Sixteen. The time of your life, the time when you get the first taste of freedom and out on the big open road. Seventeen. You are all on your own. Usually you hear that teenagers are excited to drive and that they cannot wait to get their license. Unfortunately that is not the case for me. I am a nervous wreck when it comes to driving and it is so upsetting. My anxiety gets the best of me and gets into my head causing me to have an immense fear of getting behind the wheel. I take my road test in less than a month and I could not be any more nervous.
Driving. Just the word itself sends chills down my back. I’ve never been fond of the car for as long as I can remember. Driving with other people, besides my mom always made me uncomfortable. Even when I am a passenger in a car I am in sheer panic.
I have a fear of driving for many reasons. One reason is that I’m petrified of getting in an accident and injuring or killing someone. I don’t want to be the cause of it. Another reason is fear of judgment from other drivers because I’m not driving fast enough or stopping too long at a stop sign. I’m scared of getting hit and suffering an injury that will impact me for the rest of my life.

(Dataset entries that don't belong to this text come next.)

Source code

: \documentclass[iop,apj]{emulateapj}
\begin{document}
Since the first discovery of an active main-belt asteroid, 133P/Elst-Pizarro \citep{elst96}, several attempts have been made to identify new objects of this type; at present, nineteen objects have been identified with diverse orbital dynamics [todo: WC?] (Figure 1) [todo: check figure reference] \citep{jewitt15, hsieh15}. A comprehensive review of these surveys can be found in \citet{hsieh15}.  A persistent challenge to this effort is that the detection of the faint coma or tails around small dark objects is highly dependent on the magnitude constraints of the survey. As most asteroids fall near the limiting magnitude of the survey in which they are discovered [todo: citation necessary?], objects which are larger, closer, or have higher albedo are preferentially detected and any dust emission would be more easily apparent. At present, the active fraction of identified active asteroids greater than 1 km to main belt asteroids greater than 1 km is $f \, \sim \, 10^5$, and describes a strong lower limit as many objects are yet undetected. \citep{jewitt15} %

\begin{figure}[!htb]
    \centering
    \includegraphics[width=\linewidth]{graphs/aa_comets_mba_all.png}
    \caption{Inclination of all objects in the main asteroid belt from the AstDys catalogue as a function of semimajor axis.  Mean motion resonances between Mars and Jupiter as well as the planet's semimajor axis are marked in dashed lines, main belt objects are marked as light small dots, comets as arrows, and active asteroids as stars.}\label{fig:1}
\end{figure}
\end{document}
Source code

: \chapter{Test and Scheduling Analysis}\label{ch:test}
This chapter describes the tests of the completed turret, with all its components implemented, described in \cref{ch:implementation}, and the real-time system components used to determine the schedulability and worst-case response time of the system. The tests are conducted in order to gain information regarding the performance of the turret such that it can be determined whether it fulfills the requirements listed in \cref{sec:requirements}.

I am afraid of other people on the road. I am sacred of the ones who are drunk driving or on the phones and distracted. I am always worrying about making other people mad on the road. I don’t want to mess up or do anything wrong.
Driving is like another world I have yet to fully discover. There are many times I kick myself because I just want to toss my fears out the window and learn to just let go and get over it.

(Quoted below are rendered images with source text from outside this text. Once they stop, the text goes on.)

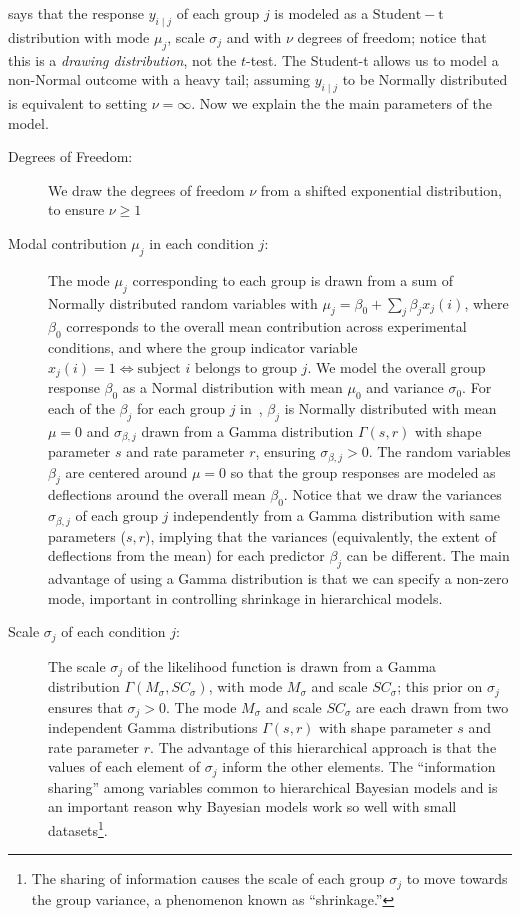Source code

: says that the response $y_{i \mid j}$ of each group $j$ is modeled as a $\mathrm{Student-t}$ distribution with mode $\mu_j$,  scale $\sigma_j$ and with $\nu$ degrees of freedom; notice that this is a \textit{drawing distribution}, not the $t$-test. The Student-t allows us to model a non-Normal outcome with a heavy tail; assuming $y_{i \mid j}$ to be Normally distributed is equivalent to setting $\nu=\infty$. Now we explain the the main parameters of the model.


\begin{description}
    \item[Degrees of Freedom:] We draw the degrees of freedom $\nu$ from a shifted exponential distribution, to ensure $\nu \geq 1$
    \item[Modal contribution $\mu_j$ in each condition $j$:] The mode $\mu_j$ corresponding to each group is drawn from a sum of Normally distributed random variables with $\mu_j = \beta_0 + \sum_j \beta_j x_j(i)$, where $\beta_0$ corresponds to the overall mean contribution across experimental conditions, and where the group indicator variable $x_j(i)=1 \iff \text{subject } i \text{ belongs to group } j$. We model the overall group response $\beta_0$ as a Normal distribution with mean $\mu_0$ and variance $\sigma_0$. For each of the $\beta_j$ for each group $j$ in~, $\beta_j$ is Normally distributed with mean $\mu=0$ and $\sigma_{\beta, j}$ drawn from a Gamma distribution $\Gamma(s,r)$ with shape parameter $s$ and rate parameter $r$, ensuring $\sigma_{\beta, j} > 0$. 
    The random variables $\beta_j$ are centered around $\mu=0$ so that the group responses are modeled as deflections around the overall mean $\beta_0$. Notice that we draw the variances $\sigma_{\beta, j}$ of each group $j$ independently from a Gamma distribution with same parameters ($s,r$), implying that the variances (equivalently, the extent of deflections from the mean) for each predictor $\beta_j$ can be different. The main advantage of using a Gamma distribution is that we can specify a non-zero mode, important in controlling shrinkage in hierarchical models. 
    \item[Scale $\sigma_j$ of each condition $j$:]  The scale $\sigma_j$ of the likelihood function is drawn from a Gamma distribution $\Gamma(M_{\sigma}, SC_{\sigma})$, with mode $M_{\sigma}$ and scale $SC_{\sigma}$; this prior on $\sigma_j$ ensures that $\sigma_j > 0$. The mode $M_{\sigma}$ and scale $SC_{\sigma}$ are each drawn from two independent Gamma distributions $\Gamma(s,r)$ with shape parameter $s$ and rate parameter $r$. The advantage of this hierarchical approach is that the values of each element of $\sigma_j$ inform the other elements. The ``information sharing'' among variables common to hierarchical Bayesian models and is an important reason why Bayesian models work so well with small datasets\footnote{The sharing of information causes the scale of each group $\sigma_{j}$ to move towards the group variance, a phenomenon known as ``shrinkage.'' }.

\end{description}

Some people enjoy driving. They’ll drive to calm them down, but when I am behind the wheel I am always on edge and I don’t think it’ll ever be a way for me to calm down. I wish I wasn’t so scared. It ruins the fun of the teenage years.
If you know me, I am scared of everything and anything and it is quite sad. And if you don’t know me, well you just learned a fun fact :).

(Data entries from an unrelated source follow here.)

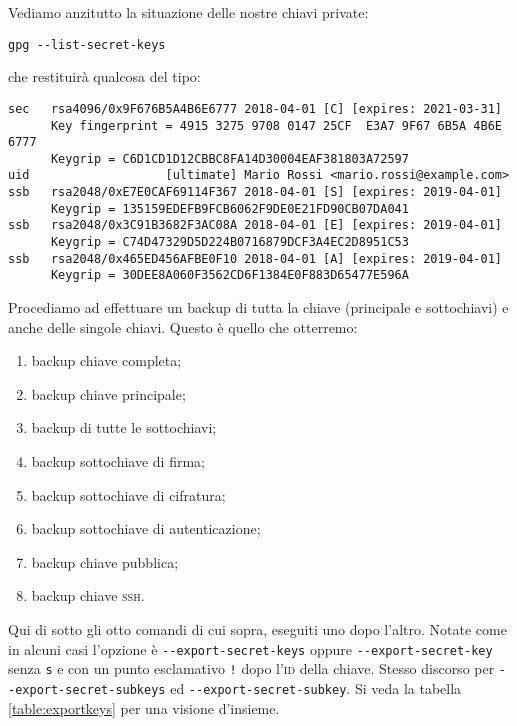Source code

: Vediamo anzitutto la situazione delle nostre chiavi private:

\begin{lstlisting}
gpg --list-secret-keys
\end{lstlisting}

che restituirà qualcosa del tipo:

\begin{lstlisting}
sec   rsa4096/0x9F676B5A4B6E6777 2018-04-01 [C] [expires: 2021-03-31]
      Key fingerprint = 4915 3275 9708 0147 25CF  E3A7 9F67 6B5A 4B6E 6777
      Keygrip = C6D1CD1D12CBBC8FA14D30004EAF381803A72597
uid                   [ultimate] Mario Rossi <mario.rossi@example.com>
ssb   rsa2048/0xE7E0CAF69114F367 2018-04-01 [S] [expires: 2019-04-01]
      Keygrip = 135159EDEFB9FCB6062F9DE0E21FD90CB07DA041
ssb   rsa2048/0x3C91B3682F3AC08A 2018-04-01 [E] [expires: 2019-04-01]
      Keygrip = C74D47329D5D224B0716879DCF3A4EC2D8951C53
ssb   rsa2048/0x465ED456AFBE0F10 2018-04-01 [A] [expires: 2019-04-01]
      Keygrip = 30DEE8A060F3562CD6F1384E0F883D65477E596A
\end{lstlisting}

Procediamo ad effettuare un backup di tutta la chiave (principale e sottochiavi)
e anche delle singole chiavi. Questo è quello che otterremo:

\begin{enumerate}
 \item backup chiave completa;
 \item backup chiave principale;
 \item backup di tutte le sottochiavi;
 \item backup sottochiave di firma;
 \item backup sottochiave di cifratura;
 \item backup sottochiave di autenticazione;
 \item backup chiave pubblica;
 \item backup chiave \textsc{ssh}.
\end{enumerate}

Qui di sotto gli otto comandi di cui sopra, eseguiti uno dopo l'altro. Notate
come in alcuni casi l'opzione è \verb+--export-secret-keys+ oppure
\verb+--export-secret-key+ senza \texttt{s} e con un punto esclamativo
\texttt{!} dopo l'\textsc{id} della chiave. Stesso discorso per
\verb+--export-secret-subkeys+ ed \verb+--export-secret-subkey+. Si veda la
tabella \vref{table:exportkeys} per una visione d'insieme.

I’ve found a few tricks to help me handle many of my fears, now I need to find a way to deal with my fear of driving. I feel like it’ll be a long road, but I am hoping one day I will become more confident and have a lot more faith in myself than I do now.
One thing I have learned and am finally accepting is to not beat myself up over my anxieties of driving. My ability to drive does not in anyway define my level of independence or maturity. Getting a license and a car does not automatically make me a better person, so why should I worry? Not being able to do something because of a fear or anxiety does not define my character or who I am as a person. It is hard for me to accept this, but eventually I will get there. My fears do not define me.